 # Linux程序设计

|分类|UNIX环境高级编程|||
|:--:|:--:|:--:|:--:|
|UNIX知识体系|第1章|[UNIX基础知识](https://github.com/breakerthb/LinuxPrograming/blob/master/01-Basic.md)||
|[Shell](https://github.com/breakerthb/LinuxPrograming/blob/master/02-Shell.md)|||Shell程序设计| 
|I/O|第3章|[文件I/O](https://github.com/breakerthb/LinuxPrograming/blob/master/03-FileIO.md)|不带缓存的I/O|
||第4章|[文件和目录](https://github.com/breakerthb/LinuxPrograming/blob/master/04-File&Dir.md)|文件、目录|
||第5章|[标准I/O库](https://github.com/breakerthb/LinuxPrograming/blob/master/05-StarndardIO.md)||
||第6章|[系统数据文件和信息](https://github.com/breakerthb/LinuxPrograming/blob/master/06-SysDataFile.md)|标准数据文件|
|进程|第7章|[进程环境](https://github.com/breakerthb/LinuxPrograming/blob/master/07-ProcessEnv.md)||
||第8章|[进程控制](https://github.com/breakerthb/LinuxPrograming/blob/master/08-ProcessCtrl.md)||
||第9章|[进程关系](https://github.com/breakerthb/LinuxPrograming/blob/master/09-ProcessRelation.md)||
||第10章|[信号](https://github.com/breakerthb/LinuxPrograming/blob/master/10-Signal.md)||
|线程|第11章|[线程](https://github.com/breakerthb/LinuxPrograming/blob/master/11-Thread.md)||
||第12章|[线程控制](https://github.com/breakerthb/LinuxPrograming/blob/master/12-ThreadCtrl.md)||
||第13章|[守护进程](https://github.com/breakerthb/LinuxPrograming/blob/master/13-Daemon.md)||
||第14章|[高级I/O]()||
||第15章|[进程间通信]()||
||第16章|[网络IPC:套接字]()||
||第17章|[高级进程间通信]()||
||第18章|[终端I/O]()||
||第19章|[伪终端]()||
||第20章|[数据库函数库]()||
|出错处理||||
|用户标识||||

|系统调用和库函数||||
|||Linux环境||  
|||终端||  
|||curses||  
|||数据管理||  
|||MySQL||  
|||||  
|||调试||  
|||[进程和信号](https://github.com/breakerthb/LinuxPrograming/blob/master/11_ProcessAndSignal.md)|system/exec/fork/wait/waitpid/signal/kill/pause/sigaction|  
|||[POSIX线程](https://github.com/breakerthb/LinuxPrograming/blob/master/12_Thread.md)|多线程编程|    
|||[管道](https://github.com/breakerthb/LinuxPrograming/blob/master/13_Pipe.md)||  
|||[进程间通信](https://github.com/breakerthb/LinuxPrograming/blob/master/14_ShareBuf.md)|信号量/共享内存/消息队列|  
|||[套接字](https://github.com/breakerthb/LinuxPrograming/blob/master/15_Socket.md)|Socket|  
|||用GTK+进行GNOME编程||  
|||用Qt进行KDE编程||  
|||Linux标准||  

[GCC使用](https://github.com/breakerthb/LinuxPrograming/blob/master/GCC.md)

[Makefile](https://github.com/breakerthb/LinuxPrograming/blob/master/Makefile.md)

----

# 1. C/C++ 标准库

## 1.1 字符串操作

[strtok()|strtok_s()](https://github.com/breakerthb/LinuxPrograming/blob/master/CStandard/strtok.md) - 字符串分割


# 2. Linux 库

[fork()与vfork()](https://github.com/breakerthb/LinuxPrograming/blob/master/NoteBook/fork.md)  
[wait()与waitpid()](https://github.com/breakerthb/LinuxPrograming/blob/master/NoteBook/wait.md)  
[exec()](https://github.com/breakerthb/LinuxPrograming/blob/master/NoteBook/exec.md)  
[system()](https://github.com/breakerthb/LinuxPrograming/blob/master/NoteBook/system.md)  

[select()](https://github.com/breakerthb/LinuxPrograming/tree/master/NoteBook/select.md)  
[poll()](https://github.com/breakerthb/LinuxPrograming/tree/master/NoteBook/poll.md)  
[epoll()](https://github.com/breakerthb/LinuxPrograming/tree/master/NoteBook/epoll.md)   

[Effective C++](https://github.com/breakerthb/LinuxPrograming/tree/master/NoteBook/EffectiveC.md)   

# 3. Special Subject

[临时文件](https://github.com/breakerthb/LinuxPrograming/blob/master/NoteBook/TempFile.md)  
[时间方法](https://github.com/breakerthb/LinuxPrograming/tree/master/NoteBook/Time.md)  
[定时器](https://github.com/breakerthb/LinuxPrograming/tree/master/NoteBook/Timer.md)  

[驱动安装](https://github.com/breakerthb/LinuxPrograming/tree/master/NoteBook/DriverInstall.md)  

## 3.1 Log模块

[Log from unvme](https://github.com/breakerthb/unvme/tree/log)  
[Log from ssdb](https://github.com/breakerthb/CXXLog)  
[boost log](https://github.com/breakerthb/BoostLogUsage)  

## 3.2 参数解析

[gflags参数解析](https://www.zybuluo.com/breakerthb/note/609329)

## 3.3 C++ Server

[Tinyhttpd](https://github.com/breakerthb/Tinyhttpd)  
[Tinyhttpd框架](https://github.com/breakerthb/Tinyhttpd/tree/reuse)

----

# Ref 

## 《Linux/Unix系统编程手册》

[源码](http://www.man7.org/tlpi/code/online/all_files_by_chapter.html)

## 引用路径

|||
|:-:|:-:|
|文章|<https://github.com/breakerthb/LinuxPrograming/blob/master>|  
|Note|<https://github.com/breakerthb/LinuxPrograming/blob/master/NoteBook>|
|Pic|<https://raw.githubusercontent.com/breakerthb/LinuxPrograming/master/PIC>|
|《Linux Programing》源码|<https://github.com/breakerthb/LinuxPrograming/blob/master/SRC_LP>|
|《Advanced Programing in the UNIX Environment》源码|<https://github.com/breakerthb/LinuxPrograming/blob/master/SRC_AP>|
# # # #
TASK TO COMPLETE:
Nothing in the records should change when you repeat them all.

THE COMPLETED TASK:
 # Linux程序设计

|分类|UNIX环境高级编程|||
|:--:|:--:|:--:|:--:|
|UNIX知识体系|第1章|[UNIX基础知识](https://github.com/breakerthb/LinuxPrograming/blob/master/01-Basic.md)||
|[Shell](https://github.com/breakerthb/LinuxPrograming/blob/master/02-Shell.md)|||Shell程序设计| 
|I/O|第3章|[文件I/O](https://github.com/breakerthb/LinuxPrograming/blob/master/03-FileIO.md)|不带缓存的I/O|
||第4章|[文件和目录](https://github.com/breakerthb/LinuxPrograming/blob/master/04-File&Dir.md)|文件、目录|
||第5章|[标准I/O库](https://github.com/breakerthb/LinuxPrograming/blob/master/05-StarndardIO.md)||
||第6章|[系统数据文件和信息](https://github.com/breakerthb/LinuxPrograming/blob/master/06-SysDataFile.md)|标准数据文件|
|进程|第7章|[进程环境](https://github.com/breakerthb/LinuxPrograming/blob/master/07-ProcessEnv.md)||
||第8章|[进程控制](https://github.com/breakerthb/LinuxPrograming/blob/master/08-ProcessCtrl.md)||
||第9章|[进程关系](https://github.com/breakerthb/LinuxPrograming/blob/master/09-ProcessRelation.md)||
||第10章|[信号](https://github.com/breakerthb/LinuxPrograming/blob/master/10-Signal.md)||
|线程|第11章|[线程](https://github.com/breakerthb/LinuxPrograming/blob/master/11-Thread.md)||
||第12章|[线程控制](https://github.com/breakerthb/LinuxPrograming/blob/master/12-ThreadCtrl.md)||
||第13章|[守护进程](https://github.com/breakerthb/LinuxPrograming/blob/master/13-Daemon.md)||
||第14章|[高级I/O]()||
||第15章|[进程间通信]()||
||第16章|[网络IPC:套接字]()||
||第17章|[高级进程间通信]()||
||第18章|[终端I/O]()||
||第19章|[伪终端]()||
||第20章|[数据库函数库]()||
|出错处理||||
|用户标识||||

|系统调用和库函数||||
|||Linux环境||  
|||终端||  
|||curses||  
|||数据管理||  
|||MySQL||  
|||||  
|||调试||  
|||[进程和信号](https://github.com/breakerthb/LinuxPrograming/blob/master/11_ProcessAndSignal.md)|system/exec/fork/wait/waitpid/signal/kill/pause/sigaction|  
|||[POSIX线程](https://github.com/breakerthb/LinuxPrograming/blob/master/12_Thread.md)|多线程编程|    
|||[管道](https://github.com/breakerthb/LinuxPrograming/blob/master/13_Pipe.md)||  
|||[进程间通信](https://github.com/breakerthb/LinuxPrograming/blob/master/14_ShareBuf.md)|信号量/共享内存/消息队列|  
|||[套接字](https://github.com/breakerthb/LinuxPrograming/blob/master/15_Socket.md)|Socket|  
|||用GTK+进行GNOME编程||  
|||用Qt进行KDE编程||  
|||Linux标准||  

[GCC使用](https://github.com/breakerthb/LinuxPrograming/blob/master/GCC.md)

[Makefile](https://github.com/breakerthb/LinuxPrograming/blob/master/Makefile.md)

----

# 1. C/C++ 标准库

## 1.1 字符串操作

[strtok()|strtok_s()](https://github.com/breakerthb/LinuxPrograming/blob/master/CStandard/strtok.md) - 字符串分割


# 2. Linux 库

[fork()与vfork()](https://github.com/breakerthb/LinuxPrograming/blob/master/NoteBook/fork.md)  
[wait()与waitpid()](https://github.com/breakerthb/LinuxPrograming/blob/master/NoteBook/wait.md)  
[exec()](https://github.com/breakerthb/LinuxPrograming/blob/master/NoteBook/exec.md)  
[system()](https://github.com/breakerthb/LinuxPrograming/blob/master/NoteBook/system.md)  

[select()](https://github.com/breakerthb/LinuxPrograming/tree/master/NoteBook/select.md)  
[poll()](https://github.com/breakerthb/LinuxPrograming/tree/master/NoteBook/poll.md)  
[epoll()](https://github.com/breakerthb/LinuxPrograming/tree/master/NoteBook/epoll.md)   

[Effective C++](https://github.com/breakerthb/LinuxPrograming/tree/master/NoteBook/EffectiveC.md)   

# 3. Special Subject

[临时文件](https://github.com/breakerthb/LinuxPrograming/blob/master/NoteBook/TempFile.md)  
[时间方法](https://github.com/breakerthb/LinuxPrograming/tree/master/NoteBook/Time.md)  
[定时器](https://github.com/breakerthb/LinuxPrograming/tree/master/NoteBook/Timer.md)  

[驱动安装](https://github.com/breakerthb/LinuxPrograming/tree/master/NoteBook/DriverInstall.md)  

## 3.1 Log模块

[Log from unvme](https://github.com/breakerthb/unvme/tree/log)  
[Log from ssdb](https://github.com/breakerthb/CXXLog)  
[boost log](https://github.com/breakerthb/BoostLogUsage)  

## 3.2 参数解析

[gflags参数解析](https://www.zybuluo.com/breakerthb/note/609329)

## 3.3 C++ Server

[Tinyhttpd](https://github.com/breakerthb/Tinyhttpd)  
[Tinyhttpd框架](https://github.com/breakerthb/Tinyhttpd/tree/reuse)

----

# Ref 

## 《Linux/Unix系统编程手册》

[源码](http://www.man7.org/tlpi/code/online/all_files_by_chapter.html)

## 引用路径

|||
|:-:|:-:|
|文章|<https://github.com/breakerthb/LinuxPrograming/blob/master>|  
|Note|<https://github.com/breakerthb/LinuxPrograming/blob/master/NoteBook>|
|Pic|<https://raw.githubusercontent.com/breakerthb/LinuxPrograming/master/PIC>|
|《Linux Programing》源码|<https://github.com/breakerthb/LinuxPrograming/blob/master/SRC_LP>|
|《Advanced Programing in the UNIX Environment》源码|<https://github.com/breakerthb/LinuxPrograming/blob/master/SRC_AP>|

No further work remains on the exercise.